---------- Source material

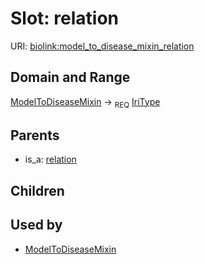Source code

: # Slot: relation




URI: [biolink:model_to_disease_mixin_relation](https://w3id.org/biolink/vocab/model_to_disease_mixin_relation)
## Domain and Range

[ModelToDiseaseMixin](ModelToDiseaseMixin.md) ->  <sub>REQ</sub> [IriType](IriType.md)
## Parents

 *  is_a: [relation](relation.md)
## Children

## Used by

 * [ModelToDiseaseMixin](ModelToDiseaseMixin.md)
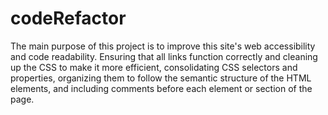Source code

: # codeRefactor

The main purpose of this project is to improve this site's web accessibility and code readability. Ensuring that all links function correctly and cleaning up the CSS to make it more efficient, consolidating CSS selectors and properties, organizing them to follow the semantic structure of the HTML elements, and including comments before each element or section of the page.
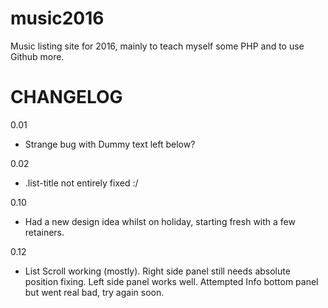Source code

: # music2016

Music listing site for 2016, mainly to teach myself some PHP and to use Github more.

# CHANGELOG

0.01
- Strange bug with Dummy text left below?

0.02
- .list-title not entirely fixed :/

0.10
- Had a new design idea whilst on holiday, starting fresh with a few retainers.

0.12
- List Scroll working (mostly). Right side panel still needs absolute position fixing. Left side panel works well. Attempted Info bottom panel but went real bad, try again soon.
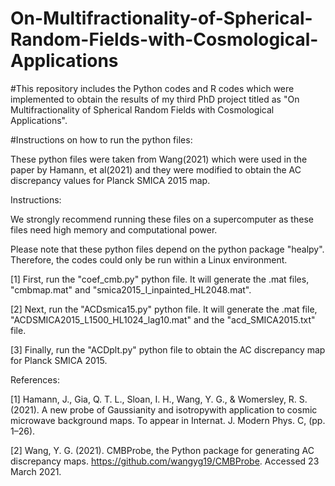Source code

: # On-Multifractionality-of-Spherical-Random-Fields-with-Cosmological-Applications

#This repository includes the Python codes and R codes which were implemented to obtain the results of my third PhD project titled as "On Multifractionality of Spherical Random Fields with Cosmological Applications".

#Instructions on how to run the python files:

These python files were taken from Wang(2021) which were used in the paper by Hamann, et al(2021) and they were modified 
to obtain the AC discrepancy values for Planck SMICA 2015 map.

Instructions:

We strongly recommend running these files on a supercomputer as these files need high memory and computational power.

Please note that these python files depend on the python package "healpy". Therefore, the codes could only be run within a Linux environment. 

[1] First, run the "coef_cmb.py" python file. It will generate the .mat files, "cmbmap.mat" and "smica2015_I_inpainted_HL2048.mat".

[2] Next, run the "ACDsmica15.py" python file. It will generate the .mat file, "ACDSMICA2015_L1500_HL1024_lag10.mat" and the 
    "acd_SMICA2015.txt" file.

[3] Finally, run the "ACDplt.py" python file to obtain the AC discrepancy map for Planck SMICA 2015.


References:

[1] Hamann, J., Gia, Q. T. L., Sloan, I. H., Wang, Y. G., & Womersley, R. S. (2021).
     A new probe of Gaussianity and isotropywith application to cosmic microwave background maps.
     To appear in Internat. J. Modern Phys. C, (pp. 1–26).

[2] Wang, Y. G. (2021). CMBProbe, the Python package for generating AC discrepancy maps.
     https://github.com/wangyg19/CMBProbe. Accessed 23 March 2021.
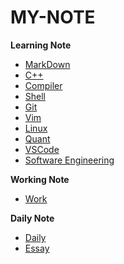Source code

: # MY-NOTE

**Learning Note**

* [MarkDown](code/markdown/)
* [C++](code/cpp/)
* [Compiler](compiler/)
* [Shell](linux/shell/)
* [Git](code/git/)
* [Vim](linux/vim/)
* [Linux](linux/)
* [Quant](quant/)
* [VSCode](vscode/)
* [Software Engineering](code/SoftwareEngineering/)

**Working Note**

* [Work](work/)

**Daily Note**

* [Daily](daily/)
* [Essay](essay/)
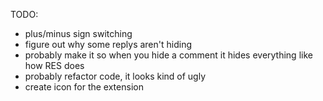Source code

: TODO:
- plus/minus sign switching
- figure out why some replys aren't hiding
- probably make it so when you hide a comment it hides everything like how RES does
- probably refactor code, it looks kind of ugly
- create icon for the extension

--------------------

Go through the entries and copy every line that has "probably".

◆ Exercise output ◆
- probably make it so when you hide a comment it hides everything like how RES does
- probably refactor code, it looks kind of ugly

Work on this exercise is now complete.